HOST is an international hospitality exhibition in its 39th year that features more than 1,800 exhibitors from 48-plus countries showcasing products suitable for hotels, restaurants, and related hospitality businesses. Unique to this year’s event, HOST overlaps with Expo Milano 2015, which has been running since May 1 and concludes on October 31. The theme of this year’s Expo Milano is Feeding the Planet, Energy for Life. Attendees and exhibitors will be talking about food, health, well-being, innovation, and technology with the goal of securing a more sustainable future for our planet.

“HOST is the exhibition to attend if the focus of your work is hospitality,” says Simona Greco, exhibition director of HOST. “Over five days at the fair, you will meet with the world’s most prominent industry manufacturers and suppliers and learn about the latest technologies and trends hitting the marketplace.”

HOST will select 20 interior designers (10 from ASID and 10 from IDC) to participate, and will pay their travel, accommodation, and registration expenses.
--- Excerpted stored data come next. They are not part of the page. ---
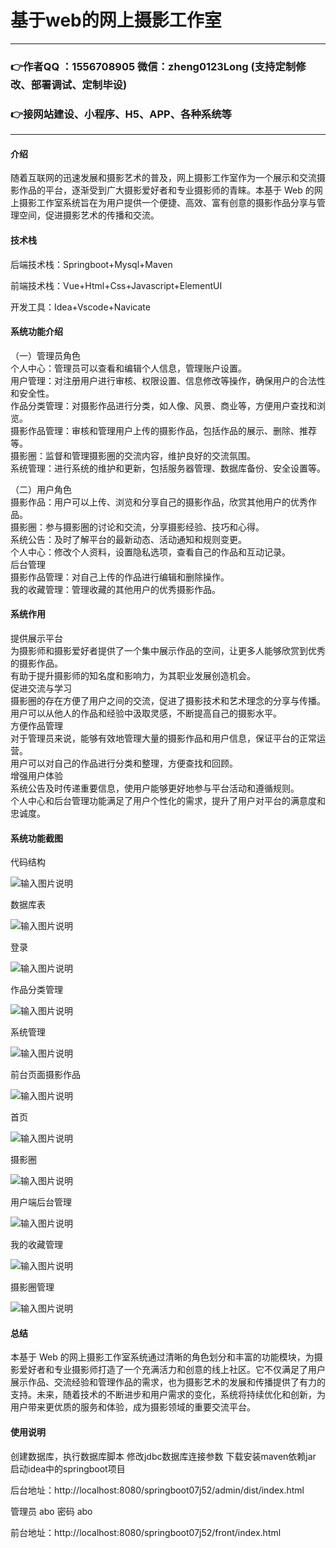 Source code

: # 基于web的网上摄影工作室

---
### 👉作者QQ ：1556708905 微信：zheng0123Long (支持定制修改、部署调试、定制毕设)

### 👉接网站建设、小程序、H5、APP、各种系统等

---

#### 介绍

随着互联网的迅速发展和摄影艺术的普及，网上摄影工作室作为一个展示和交流摄影作品的平台，逐渐受到广大摄影爱好者和专业摄影师的青睐。本基于 Web 的网上摄影工作室系统旨在为用户提供一个便捷、高效、富有创意的摄影作品分享与管理空间，促进摄影艺术的传播和交流。

#### 技术栈

后端技术栈：Springboot+Mysql+Maven

前端技术栈：Vue+Html+Css+Javascript+ElementUI

开发工具：Idea+Vscode+Navicate

#### 系统功能介绍

（一）管理员角色  
个人中心：管理员可以查看和编辑个人信息，管理账户设置。  
用户管理：对注册用户进行审核、权限设置、信息修改等操作，确保用户的合法性和安全性。  
作品分类管理：对摄影作品进行分类，如人像、风景、商业等，方便用户查找和浏览。  
摄影作品管理：审核和管理用户上传的摄影作品，包括作品的展示、删除、推荐等。  
摄影圈：监督和管理摄影圈的交流内容，维护良好的交流氛围。  
系统管理：进行系统的维护和更新，包括服务器管理、数据库备份、安全设置等。  

（二）用户角色  
摄影作品：用户可以上传、浏览和分享自己的摄影作品，欣赏其他用户的优秀作品。  
摄影圈：参与摄影圈的讨论和交流，分享摄影经验、技巧和心得。  
系统公告：及时了解平台的最新动态、活动通知和规则变更。  
个人中心：修改个人资料，设置隐私选项，查看自己的作品和互动记录。  
后台管理  
摄影作品管理：对自己上传的作品进行编辑和删除操作。  
我的收藏管理：管理收藏的其他用户的优秀摄影作品。  

#### 系统作用

提供展示平台    
为摄影师和摄影爱好者提供了一个集中展示作品的空间，让更多人能够欣赏到优秀的摄影作品。  
有助于提升摄影师的知名度和影响力，为其职业发展创造机会。  
促进交流与学习  
摄影圈的存在方便了用户之间的交流，促进了摄影技术和艺术理念的分享与传播。  
用户可以从他人的作品和经验中汲取灵感，不断提高自己的摄影水平。  
方便作品管理  
对于管理员来说，能够有效地管理大量的摄影作品和用户信息，保证平台的正常运营。  
用户可以对自己的作品进行分类和整理，方便查找和回顾。  
增强用户体验  
系统公告及时传递重要信息，使用户能够更好地参与平台活动和遵循规则。  
个人中心和后台管理功能满足了用户个性化的需求，提升了用户对平台的满意度和忠诚度。  

#### 系统功能截图

代码结构

![输入图片说明](images/16419fd00ea9dc734bb42a93254b25a.png)

数据库表

![输入图片说明](images/9e722e34ae1f907d892fce1818c1122.png)

登录

![输入图片说明](images/a0ece03414c5c1a9c3c1bb29df789b2.png)

作品分类管理

![输入图片说明](images/934191ce125e68bbe2fa6aea0a8c7c0.png)

系统管理

![输入图片说明](images/470175a448956107414dccaef966019.png)

前台页面摄影作品

![输入图片说明](images/aee1c3ee8fb45ae30d9d651d37deaf2.png)

首页

![输入图片说明](images/15d6a365789b2ebdbca84b6bca7a094.png)

摄影圈

![输入图片说明](images/a2d02b1eb5cb8ceab6f5bc0e924bb38.png)

用户端后台管理

![输入图片说明](images/80e274ff79312aeced6f33689c32b24.png)

我的收藏管理

![输入图片说明](images/5751846a75d9af9014205c6f01387e9.png)

摄影圈管理

![输入图片说明](images/a0f6b4979b8bee724de31d892da0476.png)

#### 总结

本基于 Web 的网上摄影工作室系统通过清晰的角色划分和丰富的功能模块，为摄影爱好者和专业摄影师打造了一个充满活力和创意的线上社区。它不仅满足了用户展示作品、交流经验和管理作品的需求，也为摄影艺术的发展和传播提供了有力的支持。未来，随着技术的不断进步和用户需求的变化，系统将持续优化和创新，为用户带来更优质的服务和体验，成为摄影领域的重要交流平台。

#### 使用说明

创建数据库，执行数据库脚本 修改jdbc数据库连接参数 下载安装maven依赖jar 启动idea中的springboot项目

后台地址：http://localhost:8080/springboot07j52/admin/dist/index.html

管理员  abo 密码 abo

前台地址：http://localhost:8080/springboot07j52/front/index.html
A sophisticated Expo Matching System will be used to schedule participant meetings with exhibitors to ensure that attendees’ time at the Fair allows them access to the companies most relevant to their businesses.

Randy Fiser, ASID CEO, and Susan Wiggins, IDC CEO, will attend the Fair with the delegation and will participate in meetings regarding international collaboration with the hospitality sector. “We are very excited about this unique opportunity that allows us to promote North American hospitality designers while creating a unique opportunity for those designers to immerse themselves in an international expo specifically related to hospitality,” says Fiser.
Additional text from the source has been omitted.